My goal in the classroom was to get my students interested in things. To get them asking questions, being genuinely curious – to get them to a place where the answers (where they existed) might just stick.

I remember sitting down with a colleague (and friend) to plan a scheme of learning for Year Eight which needed to get down to the nitty gritty of word and sentence level analysis, as well as improving students’ use of grammar and punctuation in their own writing. We wanted to use a multimodal approach to engage students in a dialogue about how texts were constructed, the similarities and differences in the way meaning is conveyed through images, film and the written word. It ended up being based around a range of texts including ‘Where the Wild Things Are’, ‘Persepolis’ and ‘Stand By Me’, weaving back and forward through the narratives in their different forms and inviting an intelligent discussion which did – inevitably – lead us to the technicalities of how language was being used, and how the students could manipulate it to their own ends. I can tell you now that at the end of it none of those kids would have been any closer to passing the exams that, according to our current government, they should have been sitting two years earlier. But they were more confident readers and writers, and could explain why they (and others) used words the way they did.

All of that aside, it was fun. Not easy – in fact arguably harder than going through the motions of learning by rote because of the degree of thinking involved. But it was interesting: informed by the personalities of myself and my friend, and inviting our students to engage with it on a personal level.

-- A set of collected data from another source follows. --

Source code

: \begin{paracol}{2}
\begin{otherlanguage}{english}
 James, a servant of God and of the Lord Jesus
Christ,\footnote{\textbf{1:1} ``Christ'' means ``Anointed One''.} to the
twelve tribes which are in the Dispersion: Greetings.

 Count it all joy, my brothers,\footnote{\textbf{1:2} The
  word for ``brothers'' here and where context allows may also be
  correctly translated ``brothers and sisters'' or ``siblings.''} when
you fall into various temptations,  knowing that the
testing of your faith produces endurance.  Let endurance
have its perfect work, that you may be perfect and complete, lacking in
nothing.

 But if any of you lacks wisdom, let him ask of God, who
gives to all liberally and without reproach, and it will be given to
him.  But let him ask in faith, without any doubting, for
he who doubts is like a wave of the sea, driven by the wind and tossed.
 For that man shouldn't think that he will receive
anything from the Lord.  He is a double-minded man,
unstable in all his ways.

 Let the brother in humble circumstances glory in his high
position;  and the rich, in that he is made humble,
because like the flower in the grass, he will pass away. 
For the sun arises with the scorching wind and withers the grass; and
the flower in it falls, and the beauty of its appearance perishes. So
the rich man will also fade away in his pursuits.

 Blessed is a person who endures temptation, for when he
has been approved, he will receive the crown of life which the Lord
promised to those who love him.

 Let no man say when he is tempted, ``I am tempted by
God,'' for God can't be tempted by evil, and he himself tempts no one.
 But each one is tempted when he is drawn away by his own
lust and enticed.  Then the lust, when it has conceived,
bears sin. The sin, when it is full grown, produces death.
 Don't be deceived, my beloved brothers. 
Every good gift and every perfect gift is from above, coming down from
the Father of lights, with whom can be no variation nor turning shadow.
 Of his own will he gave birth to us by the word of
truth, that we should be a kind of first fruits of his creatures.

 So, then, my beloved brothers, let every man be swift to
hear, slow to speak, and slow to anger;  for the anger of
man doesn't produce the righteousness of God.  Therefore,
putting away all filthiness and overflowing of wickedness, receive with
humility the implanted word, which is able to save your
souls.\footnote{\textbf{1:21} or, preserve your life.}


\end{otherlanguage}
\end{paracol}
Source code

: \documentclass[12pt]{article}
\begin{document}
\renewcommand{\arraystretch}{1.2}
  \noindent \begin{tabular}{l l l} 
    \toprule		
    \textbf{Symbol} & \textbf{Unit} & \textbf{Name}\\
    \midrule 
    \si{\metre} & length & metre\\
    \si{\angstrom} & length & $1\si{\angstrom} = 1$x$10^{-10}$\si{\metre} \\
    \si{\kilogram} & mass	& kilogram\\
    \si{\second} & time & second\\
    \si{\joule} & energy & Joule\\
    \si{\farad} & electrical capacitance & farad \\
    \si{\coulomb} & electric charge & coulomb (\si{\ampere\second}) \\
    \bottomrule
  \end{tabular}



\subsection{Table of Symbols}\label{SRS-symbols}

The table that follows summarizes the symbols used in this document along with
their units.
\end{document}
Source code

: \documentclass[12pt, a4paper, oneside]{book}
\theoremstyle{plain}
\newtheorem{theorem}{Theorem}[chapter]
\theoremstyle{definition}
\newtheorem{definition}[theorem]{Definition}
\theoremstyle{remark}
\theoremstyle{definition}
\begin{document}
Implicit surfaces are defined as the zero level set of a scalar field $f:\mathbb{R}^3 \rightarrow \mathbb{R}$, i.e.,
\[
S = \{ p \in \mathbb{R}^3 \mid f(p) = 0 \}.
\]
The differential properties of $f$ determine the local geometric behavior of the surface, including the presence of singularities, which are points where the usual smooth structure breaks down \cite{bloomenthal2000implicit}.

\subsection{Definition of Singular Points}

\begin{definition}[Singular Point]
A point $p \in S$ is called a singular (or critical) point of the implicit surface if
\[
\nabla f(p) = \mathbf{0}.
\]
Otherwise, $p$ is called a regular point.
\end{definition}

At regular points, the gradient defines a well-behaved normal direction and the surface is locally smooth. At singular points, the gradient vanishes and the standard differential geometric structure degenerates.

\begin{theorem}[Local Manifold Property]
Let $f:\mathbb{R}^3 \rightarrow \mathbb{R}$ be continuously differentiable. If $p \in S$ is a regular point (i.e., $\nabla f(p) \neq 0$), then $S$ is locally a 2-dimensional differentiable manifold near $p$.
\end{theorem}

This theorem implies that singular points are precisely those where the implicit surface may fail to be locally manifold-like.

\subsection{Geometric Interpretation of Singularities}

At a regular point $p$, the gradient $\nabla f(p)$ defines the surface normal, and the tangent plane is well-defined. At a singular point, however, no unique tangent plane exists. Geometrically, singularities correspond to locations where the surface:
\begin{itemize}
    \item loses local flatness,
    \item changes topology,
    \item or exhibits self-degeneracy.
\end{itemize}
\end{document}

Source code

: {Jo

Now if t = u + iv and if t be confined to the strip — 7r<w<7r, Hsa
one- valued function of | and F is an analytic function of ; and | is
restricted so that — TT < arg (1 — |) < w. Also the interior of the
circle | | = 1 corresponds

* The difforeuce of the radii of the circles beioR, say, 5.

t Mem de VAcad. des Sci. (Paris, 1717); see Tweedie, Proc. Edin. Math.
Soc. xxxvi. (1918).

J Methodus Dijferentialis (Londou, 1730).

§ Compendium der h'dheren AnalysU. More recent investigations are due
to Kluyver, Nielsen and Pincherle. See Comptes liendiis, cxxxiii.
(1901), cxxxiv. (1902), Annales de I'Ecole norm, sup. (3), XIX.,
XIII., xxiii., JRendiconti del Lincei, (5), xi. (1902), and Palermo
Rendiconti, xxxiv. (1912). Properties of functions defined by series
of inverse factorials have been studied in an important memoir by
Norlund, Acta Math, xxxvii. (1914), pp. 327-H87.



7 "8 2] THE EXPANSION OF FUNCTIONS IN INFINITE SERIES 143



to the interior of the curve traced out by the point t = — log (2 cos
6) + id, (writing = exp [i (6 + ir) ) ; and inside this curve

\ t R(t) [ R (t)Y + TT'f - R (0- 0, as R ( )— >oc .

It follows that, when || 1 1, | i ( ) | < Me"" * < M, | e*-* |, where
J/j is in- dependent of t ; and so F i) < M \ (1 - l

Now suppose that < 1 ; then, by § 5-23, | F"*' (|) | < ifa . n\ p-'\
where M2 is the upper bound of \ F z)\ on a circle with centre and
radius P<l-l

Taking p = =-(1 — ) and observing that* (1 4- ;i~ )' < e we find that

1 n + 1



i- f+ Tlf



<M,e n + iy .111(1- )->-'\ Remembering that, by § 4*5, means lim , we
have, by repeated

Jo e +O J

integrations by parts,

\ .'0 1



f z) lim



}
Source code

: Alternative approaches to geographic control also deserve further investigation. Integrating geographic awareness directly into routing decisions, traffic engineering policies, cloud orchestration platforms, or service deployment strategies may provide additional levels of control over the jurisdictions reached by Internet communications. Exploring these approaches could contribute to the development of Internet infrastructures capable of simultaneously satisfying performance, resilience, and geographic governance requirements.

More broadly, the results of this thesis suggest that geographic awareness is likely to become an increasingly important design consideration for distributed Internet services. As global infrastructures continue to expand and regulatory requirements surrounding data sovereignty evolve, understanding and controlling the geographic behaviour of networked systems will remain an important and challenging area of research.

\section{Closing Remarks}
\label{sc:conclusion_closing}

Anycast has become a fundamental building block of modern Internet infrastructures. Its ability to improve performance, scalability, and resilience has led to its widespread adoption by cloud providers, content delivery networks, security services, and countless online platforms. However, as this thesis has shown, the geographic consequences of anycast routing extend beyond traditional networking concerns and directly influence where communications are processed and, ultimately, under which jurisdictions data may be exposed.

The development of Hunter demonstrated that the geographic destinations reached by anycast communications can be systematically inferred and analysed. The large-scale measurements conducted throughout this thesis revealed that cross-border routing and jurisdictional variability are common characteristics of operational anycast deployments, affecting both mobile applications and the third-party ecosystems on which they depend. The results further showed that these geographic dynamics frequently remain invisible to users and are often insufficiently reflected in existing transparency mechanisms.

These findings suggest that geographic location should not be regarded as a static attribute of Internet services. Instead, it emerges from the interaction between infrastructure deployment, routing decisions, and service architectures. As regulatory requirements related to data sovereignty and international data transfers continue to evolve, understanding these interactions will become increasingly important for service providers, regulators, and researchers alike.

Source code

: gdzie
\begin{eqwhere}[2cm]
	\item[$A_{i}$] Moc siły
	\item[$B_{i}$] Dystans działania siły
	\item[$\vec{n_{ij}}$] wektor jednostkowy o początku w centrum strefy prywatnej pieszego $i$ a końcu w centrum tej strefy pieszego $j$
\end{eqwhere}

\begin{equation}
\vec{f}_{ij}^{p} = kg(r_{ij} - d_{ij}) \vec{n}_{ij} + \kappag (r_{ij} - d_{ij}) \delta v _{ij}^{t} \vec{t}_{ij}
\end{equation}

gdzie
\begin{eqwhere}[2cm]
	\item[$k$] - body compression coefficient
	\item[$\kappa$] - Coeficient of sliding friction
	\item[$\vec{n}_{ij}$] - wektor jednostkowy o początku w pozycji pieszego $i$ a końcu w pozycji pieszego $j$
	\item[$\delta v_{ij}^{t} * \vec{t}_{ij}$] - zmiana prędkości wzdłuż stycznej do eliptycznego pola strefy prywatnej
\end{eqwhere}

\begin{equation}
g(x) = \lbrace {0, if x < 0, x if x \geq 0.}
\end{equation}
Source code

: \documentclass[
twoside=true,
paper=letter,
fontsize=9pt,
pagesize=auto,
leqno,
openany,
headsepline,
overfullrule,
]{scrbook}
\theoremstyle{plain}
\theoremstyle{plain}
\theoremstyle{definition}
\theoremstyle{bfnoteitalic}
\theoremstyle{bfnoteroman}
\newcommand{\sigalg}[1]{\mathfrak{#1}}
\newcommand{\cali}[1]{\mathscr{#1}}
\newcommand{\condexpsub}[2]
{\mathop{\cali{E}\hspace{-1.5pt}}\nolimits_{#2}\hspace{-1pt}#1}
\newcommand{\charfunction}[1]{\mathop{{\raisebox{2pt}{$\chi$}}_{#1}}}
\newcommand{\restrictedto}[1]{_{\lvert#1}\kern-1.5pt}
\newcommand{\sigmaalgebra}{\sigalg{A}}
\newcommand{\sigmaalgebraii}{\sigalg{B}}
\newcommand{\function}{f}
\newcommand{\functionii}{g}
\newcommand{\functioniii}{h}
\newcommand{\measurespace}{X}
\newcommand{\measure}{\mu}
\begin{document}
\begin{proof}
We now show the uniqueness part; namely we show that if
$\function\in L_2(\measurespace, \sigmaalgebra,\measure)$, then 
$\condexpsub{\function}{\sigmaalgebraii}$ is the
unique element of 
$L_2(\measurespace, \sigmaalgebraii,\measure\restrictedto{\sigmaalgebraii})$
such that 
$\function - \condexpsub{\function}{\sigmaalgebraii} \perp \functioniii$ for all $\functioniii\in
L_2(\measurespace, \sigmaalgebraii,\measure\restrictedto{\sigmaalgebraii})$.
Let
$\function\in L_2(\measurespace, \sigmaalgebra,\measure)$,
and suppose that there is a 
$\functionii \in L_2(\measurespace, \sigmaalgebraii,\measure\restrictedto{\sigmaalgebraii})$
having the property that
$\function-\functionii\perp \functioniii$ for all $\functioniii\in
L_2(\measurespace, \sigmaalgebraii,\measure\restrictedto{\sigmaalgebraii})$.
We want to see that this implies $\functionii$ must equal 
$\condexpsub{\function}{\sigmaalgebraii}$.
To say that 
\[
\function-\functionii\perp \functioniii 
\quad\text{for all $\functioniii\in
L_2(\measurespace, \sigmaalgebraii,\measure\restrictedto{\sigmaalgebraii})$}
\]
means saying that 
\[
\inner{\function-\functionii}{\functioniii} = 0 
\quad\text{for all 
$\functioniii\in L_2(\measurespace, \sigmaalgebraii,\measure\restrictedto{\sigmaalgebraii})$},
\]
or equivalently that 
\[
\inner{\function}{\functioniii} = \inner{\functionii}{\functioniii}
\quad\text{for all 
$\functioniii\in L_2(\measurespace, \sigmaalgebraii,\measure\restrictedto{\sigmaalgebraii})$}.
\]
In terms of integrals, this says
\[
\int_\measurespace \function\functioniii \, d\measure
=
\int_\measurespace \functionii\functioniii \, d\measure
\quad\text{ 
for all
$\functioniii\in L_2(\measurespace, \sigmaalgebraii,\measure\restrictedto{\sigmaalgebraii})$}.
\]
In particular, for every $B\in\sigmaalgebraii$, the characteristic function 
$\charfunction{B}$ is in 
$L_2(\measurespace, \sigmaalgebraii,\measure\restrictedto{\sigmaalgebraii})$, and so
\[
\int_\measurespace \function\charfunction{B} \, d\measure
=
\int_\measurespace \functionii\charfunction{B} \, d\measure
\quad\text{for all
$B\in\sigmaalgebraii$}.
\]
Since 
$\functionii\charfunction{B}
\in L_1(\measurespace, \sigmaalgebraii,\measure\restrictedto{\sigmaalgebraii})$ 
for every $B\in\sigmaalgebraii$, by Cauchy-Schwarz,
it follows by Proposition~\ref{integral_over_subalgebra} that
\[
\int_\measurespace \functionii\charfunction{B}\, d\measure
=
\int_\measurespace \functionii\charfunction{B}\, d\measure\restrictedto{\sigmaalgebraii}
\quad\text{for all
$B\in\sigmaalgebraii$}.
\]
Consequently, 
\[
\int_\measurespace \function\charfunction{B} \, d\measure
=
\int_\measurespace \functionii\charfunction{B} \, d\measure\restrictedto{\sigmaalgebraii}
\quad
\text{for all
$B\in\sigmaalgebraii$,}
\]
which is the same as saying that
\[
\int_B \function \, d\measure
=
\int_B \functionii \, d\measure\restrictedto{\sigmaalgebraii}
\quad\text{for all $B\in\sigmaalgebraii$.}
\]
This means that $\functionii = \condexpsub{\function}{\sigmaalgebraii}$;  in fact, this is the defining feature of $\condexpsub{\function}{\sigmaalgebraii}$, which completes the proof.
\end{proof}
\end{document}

There are a couple of other schemes of learning that stand out to me from Year Nine – a notoriously tricky year where the emotions of puberty are in danger of taking over completely, but an exciting one too when the new level of maturity students are beginning to exhibit can take everything up to another level. One was inspired by a brilliant set of resources from BT, using an exploration of all forms of spoken language as the hook into learning more about how words work. Another took its starting point from an excellent study guide produced by the English and Media Centre to explore the Sherlock Holmes stories, and detective fiction in general. We encouraged students to go into role as detectives as they read and studied the texts, to look out for clues in the language to the meaning that was being created and then be able to apply the techniques themselves as they grew into more confident writers. My kids produced some fantastic stories as a result of what they learnt, with some exhibiting incredibly sophisticated and effective manipulation of language. Could they have told me exactly what grammatical devices they were using and why? I doubt it. Did they need to? No! Not back then anyway…

I could go on, but I imagine you get my point. The nurturing of a writer has very little to do with teaching them to identify fronted adverbials and subordinate clauses, to carefully construct expanded noun phrases and employ the correct balance of semi-colons and exclamation marks. It has everything to do with introducing them to a wide range of texts, with letting them discover for themselves the thrill that comes from reading words that truly speak to you, with giving them the tools and the confidence to be able to construct their own sentences and paragraphs and weave them into whole texts that they are proud of and that mean something.

I know that, in English classrooms up and down the country, that is exactly what is happening. But I fear that it is happening less and less. Because, in our overloaded education system, this sort of learning seems to no longer be valued. And I don’t mean by the teachers – they know what learning looks like, and how to inspire.

But they also have an obligation to get the children in their charge to pass the tests. And if this government remains insistent on testing the wrong things (and testing them way too often) then there will be no space for real learning left at all.